> Exercise prompt
Your task is to transcribe all of the records exactly and leave out the pictures.

> Data shown
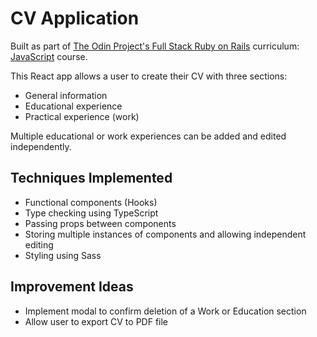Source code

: # CV Application

Built as part of [The Odin Project's Full Stack Ruby on Rails](https://www.theodinproject.com/paths/full-stack-ruby-on-rails?) curriculum: [JavaScript](https://www.theodinproject.com/paths/full-stack-ruby-on-rails/courses/javascript) course.

This React app allows a user to create their CV with three sections:

- General information
- Educational experience
- Practical experience (work)

Multiple educational or work experiences can be added and edited independently.

## Techniques Implemented

- Functional components (Hooks)
- Type checking using TypeScript
- Passing props between components
- Storing multiple instances of components and allowing independent editing
- Styling using Sass

## Improvement Ideas

- Implement modal to confirm deletion of a Work or Education section
- Allow user to export CV to PDF file
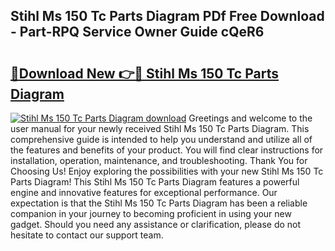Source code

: ## Stihl Ms 150 Tc Parts Diagram PDf Free Download - Part-RPQ Service Owner Guide cQeR6

# <h2><a href="http://dfurvo.blite.top/?on=Stihl+Ms+150+Tc+Parts+Diagram">🔗Download New 👉🔴 Stihl Ms 150 Tc Parts Diagram</a></h2>

[![Stihl Ms 150 Tc Parts Diagram download](https://i.imgur.com/lujVjoI.png)](http://dfurvo.blite.top/?on=Stihl+Ms+150+Tc+Parts+Diagram)
Greetings and welcome to the user manual for your newly received Stihl Ms 150 Tc Parts Diagram. This comprehensive guide is intended to help you understand and utilize all of the features and benefits of your product. You will find clear instructions for installation, operation, maintenance, and troubleshooting. Thank You for Choosing Us! Enjoy exploring the possibilities with your new Stihl Ms 150 Tc Parts Diagram! This Stihl Ms 150 Tc Parts Diagram features a powerful engine and innovative features for exceptional performance. Our expectation is that the Stihl Ms 150 Tc Parts Diagram has been a reliable companion in your journey to becoming proficient in using your new gadget. Should you need any assistance or clarification, please do not hesitate to contact our support team.
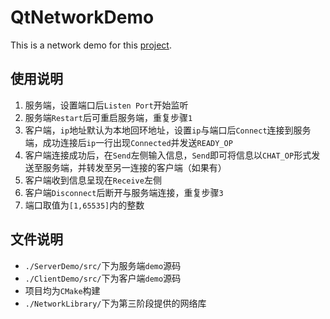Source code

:# QtNetworkDemo
This is a network demo for this [project](https://github.com/panjd123/Surakarta).

## 使用说明

1. 服务端，设置端口后`Listen Port`开始监听
2. 服务端`Restart`后可重启服务端，重复步骤`1`
3. 客户端，`ip`地址默认为本地回环地址，设置`ip`与端口后`Connect`连接到服务端，成功连接后`ip`一行出现`Connected`并发送`READY_OP`
4. 客户端连接成功后，在`Send`左侧输入信息，`Send`即可将信息以`CHAT_OP`形式发送至服务端，并转发至另一连接的客户端（如果有）
5. 客户端收到信息呈现在`Receive`左侧
6. 客户端`Disconnect`后断开与服务端连接，重复步骤`3`
7. 端口取值为`[1,65535]`内的整数

## 文件说明

- `./ServerDemo/src/`下为服务端`demo`源码
- `./ClientDemo/src/`下为客户端`demo`源码
- 项目均为`CMake`构建
- `./NetworkLibrary/`下为第三阶段提供的网络库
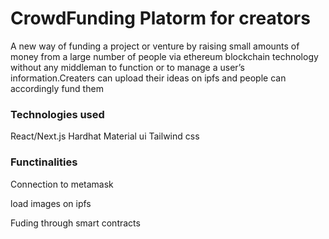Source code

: # CrowdFunding Platorm for creators

A new way of funding a project or venture by raising small amounts of money from a large number of people via ethereum blockchain technology without any middleman to function or to manage a user’s information.Creaters can upload their ideas on ipfs and people can accordingly fund them

### Technologies used
React/Next.js
Hardhat
Material ui
Tailwind css

### Functinalities

Connection to metamask

load images on ipfs

Fuding through smart contracts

> Exercise solution
Source code

: # CV Application

Built as part of [The Odin Project's Full Stack Ruby on Rails](https://www.theodinproject.com/paths/full-stack-ruby-on-rails?) curriculum: [JavaScript](https://www.theodinproject.com/paths/full-stack-ruby-on-rails/courses/javascript) course.

This React app allows a user to create their CV with three sections:

- General information
- Educational experience
- Practical experience (work)

Multiple educational or work experiences can be added and edited independently.

## Techniques Implemented

- Functional components (Hooks)
- Type checking using TypeScript
- Passing props between components
- Storing multiple instances of components and allowing independent editing
- Styling using Sass

## Improvement Ideas

- Implement modal to confirm deletion of a Work or Education section
- Allow user to export CV to PDF file
Source code

: ## Stihl Ms 150 Tc Parts Diagram PDf Free Download - Part-RPQ Service Owner Guide cQeR6

# <h2><a href="http://dfurvo.blite.top/?on=Stihl+Ms+150+Tc+Parts+Diagram">🔗Download New 👉🔴 Stihl Ms 150 Tc Parts Diagram</a></h2>

[![Stihl Ms 150 Tc Parts Diagram download](https://i.imgur.com/lujVjoI.png)](http://dfurvo.blite.top/?on=Stihl+Ms+150+Tc+Parts+Diagram)
Greetings and welcome to the user manual for your newly received Stihl Ms 150 Tc Parts Diagram. This comprehensive guide is intended to help you understand and utilize all of the features and benefits of your product. You will find clear instructions for installation, operation, maintenance, and troubleshooting. Thank You for Choosing Us! Enjoy exploring the possibilities with your new Stihl Ms 150 Tc Parts Diagram! This Stihl Ms 150 Tc Parts Diagram features a powerful engine and innovative features for exceptional performance. Our expectation is that the Stihl Ms 150 Tc Parts Diagram has been a reliable companion in your journey to becoming proficient in using your new gadget. Should you need any assistance or clarification, please do not hesitate to contact our support team.
Source code

:# QtNetworkDemo
This is a network demo for this [project](https://github.com/panjd123/Surakarta).

## 使用说明

1. 服务端，设置端口后`Listen Port`开始监听
2. 服务端`Restart`后可重启服务端，重复步骤`1`
3. 客户端，`ip`地址默认为本地回环地址，设置`ip`与端口后`Connect`连接到服务端，成功连接后`ip`一行出现`Connected`并发送`READY_OP`
4. 客户端连接成功后，在`Send`左侧输入信息，`Send`即可将信息以`CHAT_OP`形式发送至服务端，并转发至另一连接的客户端（如果有）
5. 客户端收到信息呈现在`Receive`左侧
6. 客户端`Disconnect`后断开与服务端连接，重复步骤`3`
7. 端口取值为`[1,65535]`内的整数

## 文件说明

- `./ServerDemo/src/`下为服务端`demo`源码
- `./ClientDemo/src/`下为客户端`demo`源码
- 项目均为`CMake`构建
- `./NetworkLibrary/`下为第三阶段提供的网络库
Source code

: # CrowdFunding Platorm for creators

A new way of funding a project or venture by raising small amounts of money from a large number of people via ethereum blockchain technology without any middleman to function or to manage a user’s information.Creaters can upload their ideas on ipfs and people can accordingly fund them

### Technologies used
React/Next.js
Hardhat
Material ui
Tailwind css

### Functinalities

Connection to metamask

load images on ipfs

Fuding through smart contracts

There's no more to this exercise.